3-month deferral of income tax payments for businesses, self-employed as part of Covid-19 support

These income tax deferments will help to ease cash flow on top of wage support schemes announced previously, said Deputy Prime Minister Heng Swee Keat.
These income tax deferments will help to ease cash flow on top of wage support schemes announced previously, said Deputy Prime Minister Heng Swee Keat.PHOTO: ST FILE

SINGAPORE - Businesses and self-employed persons will be granted a three-month deferment on income tax payments to ease immediate cash flow concerns.

All companies with corporate income tax payments due in April, May and June will be granted an automatic three-month deferral, and the payments will be collected from July instead.
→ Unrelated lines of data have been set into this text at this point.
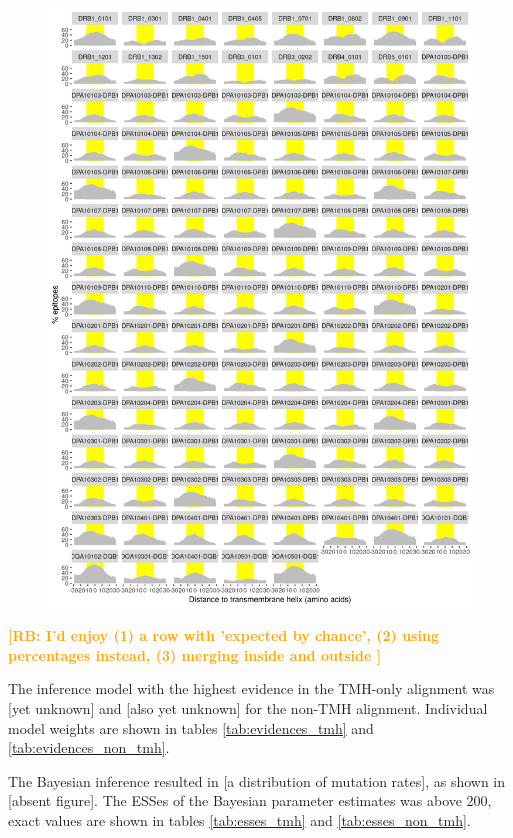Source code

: \documentclass{article}
\newcommand{\richel}[1]{\textcolor{orange}{\textbf{[RB: #1]}}}
\begin{document}
\begin{figure}[ht]
  \includegraphics[width=\textwidth]{figure_3.png}
  \label{fig:3}
\end{figure}





\richel{
  I'd enjoy 
  (1) a row with 'expected by chance', 
  (2) using percentages instead,
  (3) merging inside and outside
}

The inference model with the highest evidence in the
TMH-only alignment was [yet unknown] and [also yet unknown]
for the non-TMH alignment. Individual model weights are shown
in tables \ref{tab:evidences_tmh} 
and \ref{tab:evidences_non_tmh}.

The Bayesian inference resulted in [a distribution of mutation rates],
as shown in [absent figure].
The ESSes of the Bayesian parameter estimates was above 200, exact values
are shown in tables \ref{tab:esses_tmh} and \ref{tab:esses_non_tmh}.
\end{document}
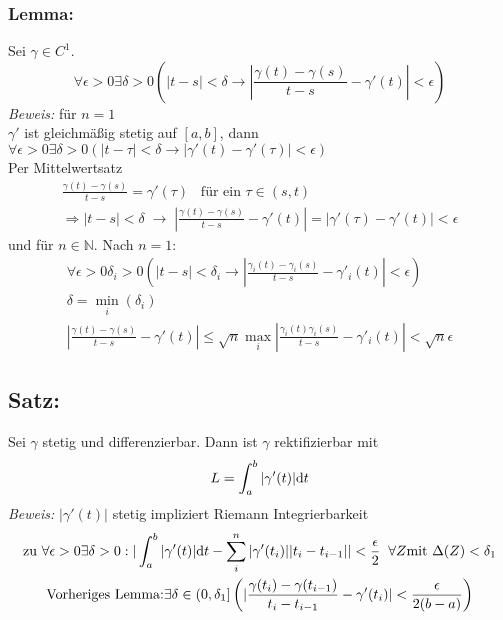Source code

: \subsubsection{Lemma: }
Sei $\gamma\in C^1$.
\begin{equation}
	\forall\epsilon>0\exists\delta>0\left(
	|t-s|<\delta \rightarrow
	|\frac{\gamma(t)-\gamma(s)}{t-s} - \gamma'(t)|<\epsilon
	\right)
\end{equation}
\textit{Beweis: } für $n=1$\\
$\gamma'$ ist gleichmäßig stetig auf $[a,b]$, dann $\forall\epsilon>0\exists\delta>0\left(|t-\tau|<\delta\rightarrow |\gamma'(t) - \gamma'(\tau)|<\epsilon\right)$\\
Per Mittelwertsatz
\begin{gather}
	\frac{\gamma(t) - \gamma(s)}{t-s} = \gamma'(\tau) \;\;\;\text{für ein $\tau\in(s,t)$}\\
	\Rightarrow |t-s|<\delta \;\rightarrow\;|\frac{\gamma(t)-\gamma(s)}{t-s}-\gamma'(t)| = |\gamma'(\tau) - \gamma'(t)| <\epsilon
\end{gather}
und für $n\in\mathbb N$. Nach $n=1$:
\begin{gather}
	\forall\epsilon>0\delta_i>0\left(|t-s|<\delta_i \rightarrow |\frac{\gamma_i(t) - \gamma_i(s)}{t-s} - \gamma'_i(t)|<\epsilon\right)\\
	\delta = \min_i(\delta_i)\\
	|\frac{\gamma(t) - \gamma(s)}{t-s} - \gamma'(t)| \leq \sqrt n \max_i |\frac{\gamma_i(t) \gamma_i(s)}{t-s} - \gamma'_i(t)| < \sqrt n\epsilon
\end{gather}

\subsection{Satz: }
Sei $\gamma$ stetig und differenzierbar. Dann ist $\gamma$ rektifizierbar mit
\begin{equation}
	L = \int_a^b |\gamma'(t)|\text dt
\end{equation}
\textit{Beweis:} $|\gamma'(t)|$ stetig impliziert Riemann Integrierbarkeit
\begin{gather}
	\text{zu } \forall\epsilon>0\exists\delta>0: |\int_a^b |\gamma'(t)|\text dt - \sum_i^n |\gamma'(t_i)||t_i - t_{i-1}||< \frac{\epsilon}{2}\;\;\forall Z \text{mit $\Delta(Z) < \delta_1$}\\
	\text{Vorheriges Lemma:} \exists\delta\in(0,\delta_1]\left(|\frac{\gamma(t_i) - \gamma(t_{i-1})}{t_i - t_{i-1}} - \gamma'(t_i)|<\frac{\epsilon}{2(b-a)}\right)
\end{gather}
This is in addition to the 25 per cent tax rebate, capped at $15,000, for the year of assessment 2020 announced at last month's Budget on Feb 18.

Self-employed persons will also be granted a three-month deferral on personal income tax payments.

All freelancers are due to file their personal income tax returns for year of assessment 2020 by April 18, and they will be granted an automatic deferral of payments due between May and July.

These income tax deferments, announced as part of the over $48 billion Supplementary Budget, will help to ease cash flow on top of wage support schemes announced previously, said Deputy Prime Minister Heng Swee Keat in Parliament on Thursday (March 26).

He noted that cash flow is a key challenge faced by business owners amid the Covid-19 outbreak.

"For businesses, 'cash is king', and many have called for more timely assistance," he said. "We are doing out best to flow the payouts under the wage support schemes quickly."

By the end of May, a total of $5.6 billion will be paid out to employers under the Jobs Support Scheme and Wage Credit Scheme.

 
 
 

The Jobs Support Scheme was enhanced on Thursday and will now offset between 25 and 75 per cent of the wages of every employee who is a Singaporean or permanent resident for nine months, up to a monthly cap of $4,600.

The Wage Credit Scheme, enhanced at last month's Budget, co-funds wage increases for Singaporean employees earning a gross monthly wage of up to $5,000 - up from the previous ceiling of $4,000. The Government is funding 20 per cent and 15 per cent for 2019 and 2020 qualifying wage increases respectively.

This means that businesses will receive around $16.2 billion through these two schemes by October this year, Mr Heng said.